What Is the F1 Score?
The F1 score is a single metric that combines precision and recall into one number, making it a popular way to evaluate classification models in machine learning, information retrieval, and statistics. It is the harmonic mean of precision and recall, so it rewards classifiers that balance the two rather than excelling at only one.
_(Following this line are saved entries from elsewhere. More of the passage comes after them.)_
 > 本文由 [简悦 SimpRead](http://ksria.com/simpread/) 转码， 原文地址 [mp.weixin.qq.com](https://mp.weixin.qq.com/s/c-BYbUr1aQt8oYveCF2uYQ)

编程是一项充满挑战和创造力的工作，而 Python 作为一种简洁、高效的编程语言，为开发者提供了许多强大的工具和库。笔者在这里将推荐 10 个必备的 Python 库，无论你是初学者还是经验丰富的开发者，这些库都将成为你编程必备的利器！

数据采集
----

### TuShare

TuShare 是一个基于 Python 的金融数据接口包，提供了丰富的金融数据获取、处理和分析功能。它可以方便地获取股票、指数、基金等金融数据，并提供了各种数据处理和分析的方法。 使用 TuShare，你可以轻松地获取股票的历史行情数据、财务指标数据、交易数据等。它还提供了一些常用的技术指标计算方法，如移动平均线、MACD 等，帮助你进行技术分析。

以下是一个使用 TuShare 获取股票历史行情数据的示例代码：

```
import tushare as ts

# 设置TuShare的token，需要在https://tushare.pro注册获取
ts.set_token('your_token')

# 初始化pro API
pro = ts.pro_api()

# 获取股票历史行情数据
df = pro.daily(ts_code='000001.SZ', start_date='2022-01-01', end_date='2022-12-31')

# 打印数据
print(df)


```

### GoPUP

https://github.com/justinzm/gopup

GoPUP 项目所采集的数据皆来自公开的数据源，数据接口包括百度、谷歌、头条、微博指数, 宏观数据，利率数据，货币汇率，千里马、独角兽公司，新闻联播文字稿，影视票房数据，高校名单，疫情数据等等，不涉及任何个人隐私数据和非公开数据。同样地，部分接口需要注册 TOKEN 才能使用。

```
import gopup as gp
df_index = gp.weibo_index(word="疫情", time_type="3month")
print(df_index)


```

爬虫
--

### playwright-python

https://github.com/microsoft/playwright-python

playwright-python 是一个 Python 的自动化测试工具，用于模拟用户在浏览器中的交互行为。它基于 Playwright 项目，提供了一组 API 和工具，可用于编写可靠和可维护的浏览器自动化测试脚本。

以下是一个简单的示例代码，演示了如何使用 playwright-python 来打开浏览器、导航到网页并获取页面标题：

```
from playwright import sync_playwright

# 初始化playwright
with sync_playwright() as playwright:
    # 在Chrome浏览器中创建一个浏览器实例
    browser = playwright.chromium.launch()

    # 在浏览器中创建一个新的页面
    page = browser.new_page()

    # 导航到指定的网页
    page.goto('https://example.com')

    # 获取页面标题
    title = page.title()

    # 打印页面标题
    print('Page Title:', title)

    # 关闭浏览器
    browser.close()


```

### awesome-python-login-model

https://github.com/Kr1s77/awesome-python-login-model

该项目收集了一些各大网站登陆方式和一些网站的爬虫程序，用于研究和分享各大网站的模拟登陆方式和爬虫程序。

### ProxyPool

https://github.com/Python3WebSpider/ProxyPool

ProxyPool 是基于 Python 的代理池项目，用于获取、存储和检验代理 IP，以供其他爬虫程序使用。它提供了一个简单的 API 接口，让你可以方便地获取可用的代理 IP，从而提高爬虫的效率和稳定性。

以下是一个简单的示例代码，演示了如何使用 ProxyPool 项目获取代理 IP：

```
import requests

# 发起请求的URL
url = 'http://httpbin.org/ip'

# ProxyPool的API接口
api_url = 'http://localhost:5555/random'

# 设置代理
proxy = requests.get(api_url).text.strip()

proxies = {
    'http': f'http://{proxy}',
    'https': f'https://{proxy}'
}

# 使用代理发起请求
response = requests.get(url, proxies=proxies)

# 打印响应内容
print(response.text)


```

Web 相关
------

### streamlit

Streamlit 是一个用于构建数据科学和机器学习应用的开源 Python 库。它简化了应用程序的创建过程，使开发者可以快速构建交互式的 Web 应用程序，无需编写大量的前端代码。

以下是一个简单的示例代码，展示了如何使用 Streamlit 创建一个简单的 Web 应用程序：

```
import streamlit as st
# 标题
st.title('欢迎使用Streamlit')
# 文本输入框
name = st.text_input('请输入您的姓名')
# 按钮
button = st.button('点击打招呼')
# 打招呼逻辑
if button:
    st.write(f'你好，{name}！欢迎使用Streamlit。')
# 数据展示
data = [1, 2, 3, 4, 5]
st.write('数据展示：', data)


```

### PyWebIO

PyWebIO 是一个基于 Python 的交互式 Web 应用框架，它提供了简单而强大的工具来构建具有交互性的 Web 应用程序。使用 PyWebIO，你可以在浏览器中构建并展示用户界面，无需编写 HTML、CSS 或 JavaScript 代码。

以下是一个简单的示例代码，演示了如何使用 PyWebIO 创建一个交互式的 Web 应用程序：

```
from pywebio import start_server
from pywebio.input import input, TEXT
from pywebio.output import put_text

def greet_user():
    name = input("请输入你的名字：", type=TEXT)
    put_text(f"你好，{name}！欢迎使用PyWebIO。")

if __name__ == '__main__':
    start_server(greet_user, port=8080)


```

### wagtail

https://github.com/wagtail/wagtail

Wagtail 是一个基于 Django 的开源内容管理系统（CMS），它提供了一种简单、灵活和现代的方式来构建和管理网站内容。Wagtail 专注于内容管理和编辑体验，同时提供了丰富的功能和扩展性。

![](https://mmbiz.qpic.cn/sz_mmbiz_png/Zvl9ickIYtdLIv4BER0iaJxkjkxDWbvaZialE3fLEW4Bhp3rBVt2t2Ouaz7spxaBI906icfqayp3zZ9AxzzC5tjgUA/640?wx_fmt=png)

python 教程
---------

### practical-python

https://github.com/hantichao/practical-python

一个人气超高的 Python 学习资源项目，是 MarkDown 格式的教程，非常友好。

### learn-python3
How to Use This Calculator
Enter three counts from your confusion matrix: True Positives (TP, correctly predicted positives), False Positives (FP, negatives wrongly predicted positive), and False Negatives (FN, positives that were missed). The calculator instantly returns precision, recall, and the resulting F1 score.
The Formula Explained
Precision = \( \frac{\text{TP}}{\text{TP} + \text{FP}} \) measures how many predicted positives were correct. Recall = \( \frac{\text{TP}}{\text{TP} + \text{FN}} \) measures how many actual positives were found. The F1 score is then
$$ F_1 = \frac{2 \cdot (\text{precision} \cdot \text{recall})}{\text{precision} + \text{recall}} $$Because it is a harmonic mean, a low value in either precision or recall pulls the F1 score down sharply.
Worked Example
Suppose \( \text{TP} = 70 \), \( \text{FP} = 30 \), \( \text{FN} = 10 \). Precision = \( \frac{70}{100} = 0.70 \). Recall = \( \frac{70}{80} = 0.875 \).
$$ F_1 = \frac{2 \cdot (0.70 \cdot 0.875)}{0.70 + 0.875} = \frac{2 \cdot 0.6125}{1.575} \approx 0.7778 $$or about 77.78%.
FAQ
When should I use F1 instead of accuracy? F1 is preferred when classes are imbalanced, since accuracy can be misleadingly high when one class dominates.
What is a good F1 score? F1 ranges from 0 to 1; closer to 1 is better. What counts as "good" depends on the task, but values above 0.8 are often considered strong.
Why is it a harmonic mean? The harmonic mean penalizes extreme imbalance between precision and recall more than a simple average would, ensuring both must be reasonably high.